In un testo di Theodor Adorno, "L'Educazione dopo Auschwitz", frutto di una conferenza tenuta nel 1965 e pubblicata nel 1969:
«Milioni di innocenti - specificarne il numero o contrattarlo, è indegno di un uomo - sono stati sistematicamente assassinati. Una cosa del genere non dev'essere trattata da nessuno come se fosse un fenomeno superficiale, come un'aberrazione verificatasi nel corso della storia, come qualcosa di irrilevante a confronto della grande tendenza al progresso, dell'illuminazione dell'umanità, presumibilmente evoluta. Quel che è avvenuto è di per sé l'espressione di una tendenza sociale straordinariamente potente. Vorrei riferirmi ad un fatto che si lega a tutto questo. e che, in maniera assai caratteristica, sembra essere poco noto in Germania, sebbene sia stato il tema di un bestseller, "I quaranta giorni del Mussa Dagh", di Werfel. Già durante la prima guerra mondiale, i turchi - il cosiddetto Movimento dei Giovani Turchi, guidato da Enver Pascha e Talaat Pascha - avevano provocato l'assassinio di ben oltre un milione di armeni. Le alte autorità militari tedesche, e perfino funzionari governativi, ovviamente sapevano, ma mantenevano il massino riserbo. Il genocidio affonda le sue radici in questa rinascita del nazionalismo aggressivo, avvenuta in molti paesi, a partire dalla fine del XIX secolo.»
Adorno sostiene che già nella prima guerra mondiale, la Germania aveva ricevuto un suggerimento su come agire, e questo suggerimento proveniva dalla Turchia. Ovviamente - e questo appare già chiaramente nella frase finale del brano citato - anche la Turchia aveva sviluppato una pratica, quella del genocidio, a partire da quello che si sentiva nell'aria alla fine del XIX secolo.

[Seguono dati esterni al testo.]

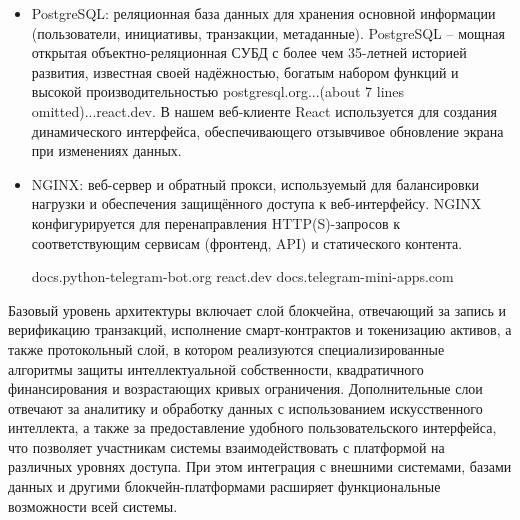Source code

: \documentclass[
    14pt,
    specialist,
    candidate, %
    subf, %
    href,
    dotsinheaders=false
]{disser}
\begin{document}
\begin{itemize}
\item PostgreSQL: реляционная база данных для хранения основной информации (пользователи, инициативы, транзакции, метаданные). PostgreSQL – мощная открытая объектно-реляционная СУБД с более чем 35-летней историей развития, известная своей надёжностью, богатым набором функций и высокой производительностью postgresql.org...(about 7 lines omitted)...react.dev. В нашем веб-клиенте React используется для создания динамического интерфейса, обеспечивающего отзывчивое обновление экрана при изменениях данных.

\item NGINX: веб-сервер и обратный прокси, используемый для балансировки нагрузки и обеспечения защищённого доступа к веб-интерфейсу. NGINX конфигурируется для перенаправления HTTP(S)-запросов к соответствующим сервисам (фронтенд, API) и статического контента.

docs.python-telegram-bot.org
react.dev
docs.telegram-mini-apps.com

\end{itemize}

Базовый уровень архитектуры включает слой блокчейна, отвечающий за запись и верификацию транзакций, исполнение смарт-контрактов и токенизацию активов, а также протокольный слой, в котором реализуются специализированные алгоритмы защиты интеллектуальной собственности, квадратичного финансирования и возрастающих кривых ограничения. Дополнительные слои отвечают за аналитику и обработку данных с использованием искусственного интеллекта, а также за предоставление удобного пользовательского интерфейса, что позволяет участникам системы взаимодействовать с платформой на различных уровнях доступа. При этом интеграция с внешними системами, базами данных и другими блокчейн-платформами расширяет функциональные возможности всей системы.
\end{document}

Ci troviamo sul territorio del "contro-sogno", di cui parla George Steiner nel suo "Nel castello di Barbablù": la civiltà mette in pratica i suoi sogni di annientamento!
«Ed è proprio a partire dal 1830 che si può osservare l'emergere di un "contro-sogno" - la visione della città devastata, la fantasia dell'invasione delle città e dei vandali, dei cavalli dei mongoli che si dissetano nelle fontane dei giardini di Tuileries. Nasce e si sviluppa una strana scuola di pittura: sui quadri di Londra, di Parigi o di Berlino si vedono dipinti rovine colossali, edifici famosi dati alle fiamme, saccheggiati o ambientati in una desolazione misteriosa, in mezzo a resti carbonizzati e ad acque stagnanti.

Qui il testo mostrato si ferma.